External arm rotation improves shoulder extension and internal buckle.
Stand with your back straight and your feet open. Inhale, arms forward, thumbs down, palms out.
Exhale, the elbow drives the forearm to rotate outward to the limit, hold it for 2 seconds and then restore it.
Do it 20 times, and be careful not to shrug.
Stretching platysma to improve the lines of double chin and neck
Put your hands together, cover your collarbone with five fingers open, open your mouth and inhale, exhale at the same time, with your head back, your chin facing the ceiling, and your palms drive your chest to feel the stretch of the front side of your neck and pull your skin down! Keep this action for 30 seconds and repeat 2 groups.
Stretch trapezius muscle to relieve shoulder fatigue and thin shoulders.
Sit cross-legged, with your back straight and your hands at your sides. Inhale and shrug, exhale and sink your shoulders. At the same time, tilt your head to the left and poke the ground with your fingers. Feel the stretching of the right neck for 3 seconds.
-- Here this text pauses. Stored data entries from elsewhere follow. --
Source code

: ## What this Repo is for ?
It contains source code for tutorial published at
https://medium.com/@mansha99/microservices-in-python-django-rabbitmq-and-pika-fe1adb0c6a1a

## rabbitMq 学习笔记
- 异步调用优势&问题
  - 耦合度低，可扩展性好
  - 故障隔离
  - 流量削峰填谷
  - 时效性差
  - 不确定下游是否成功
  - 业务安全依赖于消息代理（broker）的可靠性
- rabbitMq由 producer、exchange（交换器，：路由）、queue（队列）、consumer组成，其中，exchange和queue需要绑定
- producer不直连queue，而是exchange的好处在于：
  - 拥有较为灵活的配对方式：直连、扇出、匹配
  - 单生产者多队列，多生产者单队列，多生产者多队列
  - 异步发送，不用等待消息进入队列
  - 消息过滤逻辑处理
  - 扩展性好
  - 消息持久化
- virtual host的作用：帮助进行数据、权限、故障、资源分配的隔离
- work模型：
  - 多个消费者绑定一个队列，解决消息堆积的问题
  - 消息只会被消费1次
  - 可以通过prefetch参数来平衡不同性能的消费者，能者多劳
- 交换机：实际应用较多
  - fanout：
Inhale again, straighten your head and stretch the opposite side for 3 times.
Exercise back muscles to prevent hunchback and lumbar muscle strain.
Lie on your stomach with your limbs fully extended. Tighten the abdomen and buttocks and keep the neck and spine in a straight line.
Slowly lift the left arm and right leg, keep it at the highest point 1 s, and then restore and repeat the opposite movement.
Do it alternately on both sides 10 times.
Increasing back exercise can prevent round shoulder hunchback, and by strengthening erector spinae, it can also reduce lumbar muscle strain, prevent and improve cervical spondylosis and lumbar disc herniation.
Exercise back muscles to increase the stability of core muscles.
Lie on your stomach with your limbs fully extended. Like Superman taking off, the abdomen and buttocks are tightened to keep the neck and spine in a straight line. Slowly lift the limbs and chest, only land on the abdomen, stay at the highest point for 4 seconds, and then recover.
Repeat 10 times, so that the back and buttocks can be exercised at the same time, which can also increase the stability of core muscles.